So far, Trump's legal team has lost in court 55 out of 56 times, and the near-unanimous consensus of experts is that the case likely won't be granted standing before the nation's highest court. Citing the argument's faulty calculations and constitutional opposition to states dictating the election procedures of other states.

Unlike Trump's lie-ridden Twitter feed falsely asserting that widespread voter fraud coordinated by Democrats tipped the election to Biden, the President's latest argument doesn't explicitly claim fraud occurred at all. Rather, Trump's lawyers claim the changes in each state's election procedures rendered any fraud that might have occurred undetectable, and therefore the results—and tens of millions of votes—should be overturned.

Though the argument may have been different from the ones he spouts on Twitter, the amount of inaccuracies and even outright lies included in the briefing were astounding to CNN fact checker Daniel Dale.

Watch below.

Dale is no stranger to fact-checking Trump, who's told over 20 thousand lies since Inauguration Day, but even he admitted:

"I don't usually have to fact check court briefs. They may make dubious legal arguments, but they don't usually just make up a bunch of facts. This Trump brief does that.

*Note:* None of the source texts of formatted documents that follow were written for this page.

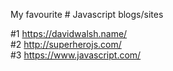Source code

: My favourite # Javascript blogs/sites
 
#1 https://davidwalsh.name/ <br/>
#2 http://superherojs.com/ <br/>
#3 https://www.javascript.com/ <br/>

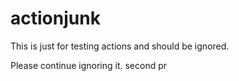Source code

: # actionjunk
This is just for testing actions and should be ignored.

Please continue ignoring it.
second pr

It's filled with total nonsense. It's kind of like a lawyer took Trump's Twitter feed and polished it up into legal language."

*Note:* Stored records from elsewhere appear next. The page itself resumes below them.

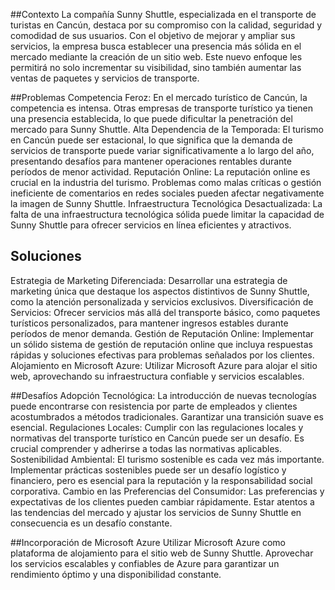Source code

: ##Contexto 
La compañía Sunny Shuttle, especializada en el transporte de turistas en Cancún, destaca por su compromiso con la calidad, seguridad y comodidad de sus usuarios. Con el objetivo de mejorar y ampliar sus servicios, la empresa busca establecer una presencia más sólida en el mercado mediante la creación de un sitio web. Este nuevo enfoque les permitirá no solo incrementar su visibilidad, sino también aumentar las ventas de paquetes y servicios de transporte.

##Problemas
Competencia Feroz: En el mercado turístico de Cancún, la competencia es intensa. Otras empresas de transporte turístico ya tienen una presencia establecida, lo que puede dificultar la penetración del mercado para Sunny Shuttle.
Alta Dependencia de la Temporada: El turismo en Cancún puede ser estacional, lo que significa que la demanda de servicios de transporte puede variar significativamente a lo largo del año, presentando desafíos para mantener operaciones rentables durante períodos de menor actividad.
Reputación Online: La reputación online es crucial en la industria del turismo. Problemas como malas críticas o gestión ineficiente de comentarios en redes sociales pueden afectar negativamente la imagen de Sunny Shuttle.
Infraestructura Tecnológica Desactualizada: La falta de una infraestructura tecnológica sólida puede limitar la capacidad de Sunny Shuttle para ofrecer servicios en línea eficientes y atractivos.

##	Soluciones
Estrategia de Marketing Diferenciada: Desarrollar una estrategia de marketing única que destaque los aspectos distintivos de Sunny Shuttle, como la atención personalizada y servicios exclusivos.
Diversificación de Servicios: Ofrecer servicios más allá del transporte básico, como paquetes turísticos personalizados, para mantener ingresos estables durante períodos de menor demanda.
Gestión de Reputación Online: Implementar un sólido sistema de gestión de reputación online que incluya respuestas rápidas y soluciones efectivas para problemas señalados por los clientes.
Alojamiento en Microsoft Azure: Utilizar Microsoft Azure para alojar el sitio web, aprovechando su infraestructura confiable y servicios escalables.

##Desafíos
Adopción Tecnológica: La introducción de nuevas tecnologías puede encontrarse con resistencia por parte de empleados y clientes acostumbrados a métodos tradicionales. Garantizar una transición suave es esencial.
Regulaciones Locales: Cumplir con las regulaciones locales y normativas del transporte turístico en Cancún puede ser un desafío. Es crucial comprender y adherirse a todas las normativas aplicables.
Sostenibilidad Ambiental: El turismo sostenible es cada vez más importante. Implementar prácticas sostenibles puede ser un desafío logístico y financiero, pero es esencial para la reputación y la responsabilidad social corporativa.
Cambio en las Preferencias del Consumidor: Las preferencias y expectativas de los clientes pueden cambiar rápidamente. Estar atentos a las tendencias del mercado y ajustar los servicios de Sunny Shuttle en consecuencia es un desafío constante.

##Incorporación de Microsoft Azure
Utilizar Microsoft Azure como plataforma de alojamiento para el sitio web de Sunny Shuttle.
Aprovechar los servicios escalables y confiables de Azure para garantizar un rendimiento óptimo y una disponibilidad constante.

Dale noted the erroneous claim in the brief that no presidential candidate had ever won the states of Florida and Ohio but lost the election, as Trump did. Dale pointed out that Richard Nixon lost to John F. Kennedy in 1960, despite winning the two states.

Furthermore, he noted:

"Even if that claim was right, who cares? That would be an interesting fact, not evidence of fraud in 2020."

He went on to point out the brief's many other falsehoods, especially about the security of ballot boxes and signature matching. Soon enough, anchor Brooke Baldwin asked if he needed water.

But after listing six lies in three minutes, a near-breathless Dale concluded with one true claim: Trump won 18 of the 19 "bellwether" counties—or counties which swung to the winner in every election from 1980 to 2016—in the 2020 election.

Sadly for Trump, this is irrelevant:

"Again, who cares? As demographics change, as politics change, preferences change, bellwether counties can cease to be bellwethers for all sorts of entirely boring reasons, so this data point is an interesting thing for pundits to talk about but it doesn't say anything about whether this election was free and fair, and Brooke, as we know, this election was indeed free and fair."

Dale added one more sentiment when he shared the video on Twitter.

People applauded his way of cutting through said nonsense.




Others were equally flabbergasted with the misinformation.





After Dale emphasized that the 2020 election was free and fair, Baldwin asked if he wanted to say that again.

"No, I'm done," he responded.

UPDATE 12/11/20:

Hours after Dale's segment, the Supreme Court rejected the Texas lawsuit, effectively ending Trump's hopes of subverting the will of the people and securing another four years in the White House.